**Material for this task**
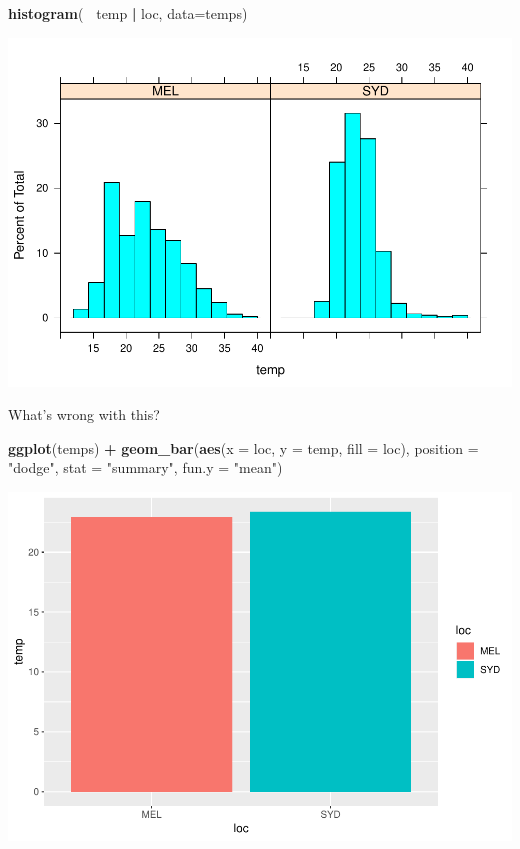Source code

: \documentclass[]{article}
\newenvironment{Shaded}{\begin{snugshade}}{\end{snugshade}}
\newcommand{\DataTypeTok}[1]{\textcolor[rgb]{0.13,0.29,0.53}{#1}}
\newcommand{\KeywordTok}[1]{\textcolor[rgb]{0.13,0.29,0.53}{\textbf{#1}}}
\newcommand{\NormalTok}[1]{#1}
\newcommand{\OperatorTok}[1]{\textcolor[rgb]{0.81,0.36,0.00}{\textbf{#1}}}
\newcommand{\StringTok}[1]{\textcolor[rgb]{0.31,0.60,0.02}{#1}}
\begin{document}
\begin{Shaded}
\begin{Highlighting}[]
\KeywordTok{histogram}\NormalTok{(}\OperatorTok{~}\StringTok{ }\NormalTok{temp }\OperatorTok{|}\StringTok{ }\NormalTok{loc, }\DataTypeTok{data=}\NormalTok{temps)}
\end{Highlighting}
\end{Shaded}

\includegraphics{AT2_template__medium__files/figure-latex/unnamed-chunk-4-1.pdf}

What's wrong with this?

\begin{Shaded}
\begin{Highlighting}[]
\KeywordTok{ggplot}\NormalTok{(temps) }\OperatorTok{+}\StringTok{ }
\StringTok{  }\KeywordTok{geom_bar}\NormalTok{(}\KeywordTok{aes}\NormalTok{(}\DataTypeTok{x =}\NormalTok{ loc, }\DataTypeTok{y =}\NormalTok{ temp, }\DataTypeTok{fill =}\NormalTok{ loc),}
           \DataTypeTok{position =} \StringTok{"dodge"}\NormalTok{, }\DataTypeTok{stat =} \StringTok{"summary"}\NormalTok{, }\DataTypeTok{fun.y =} \StringTok{"mean"}\NormalTok{)}
\end{Highlighting}
\end{Shaded}

\includegraphics{AT2_template__medium__files/figure-latex/unnamed-chunk-5-1.pdf}
\end{document}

**Problem description**
Print the entries again exactly as they appear above. Do not print the pictures.

**Task output**
Source code

: \documentclass[]{article}
\newenvironment{Shaded}{\begin{snugshade}}{\end{snugshade}}
\newcommand{\DataTypeTok}[1]{\textcolor[rgb]{0.13,0.29,0.53}{#1}}
\newcommand{\KeywordTok}[1]{\textcolor[rgb]{0.13,0.29,0.53}{\textbf{#1}}}
\newcommand{\NormalTok}[1]{#1}
\newcommand{\OperatorTok}[1]{\textcolor[rgb]{0.81,0.36,0.00}{\textbf{#1}}}
\newcommand{\StringTok}[1]{\textcolor[rgb]{0.31,0.60,0.02}{#1}}
\begin{document}
\begin{Shaded}
\begin{Highlighting}[]
\KeywordTok{histogram}\NormalTok{(}\OperatorTok{~}\StringTok{ }\NormalTok{temp }\OperatorTok{|}\StringTok{ }\NormalTok{loc, }\DataTypeTok{data=}\NormalTok{temps)}
\end{Highlighting}
\end{Shaded}

\includegraphics{AT2_template__medium__files/figure-latex/unnamed-chunk-4-1.pdf}

What's wrong with this?

\begin{Shaded}
\begin{Highlighting}[]
\KeywordTok{ggplot}\NormalTok{(temps) }\OperatorTok{+}\StringTok{ }
\StringTok{  }\KeywordTok{geom_bar}\NormalTok{(}\KeywordTok{aes}\NormalTok{(}\DataTypeTok{x =}\NormalTok{ loc, }\DataTypeTok{y =}\NormalTok{ temp, }\DataTypeTok{fill =}\NormalTok{ loc),}
           \DataTypeTok{position =} \StringTok{"dodge"}\NormalTok{, }\DataTypeTok{stat =} \StringTok{"summary"}\NormalTok{, }\DataTypeTok{fun.y =} \StringTok{"mean"}\NormalTok{)}
\end{Highlighting}
\end{Shaded}

\includegraphics{AT2_template__medium__files/figure-latex/unnamed-chunk-5-1.pdf}
\end{document}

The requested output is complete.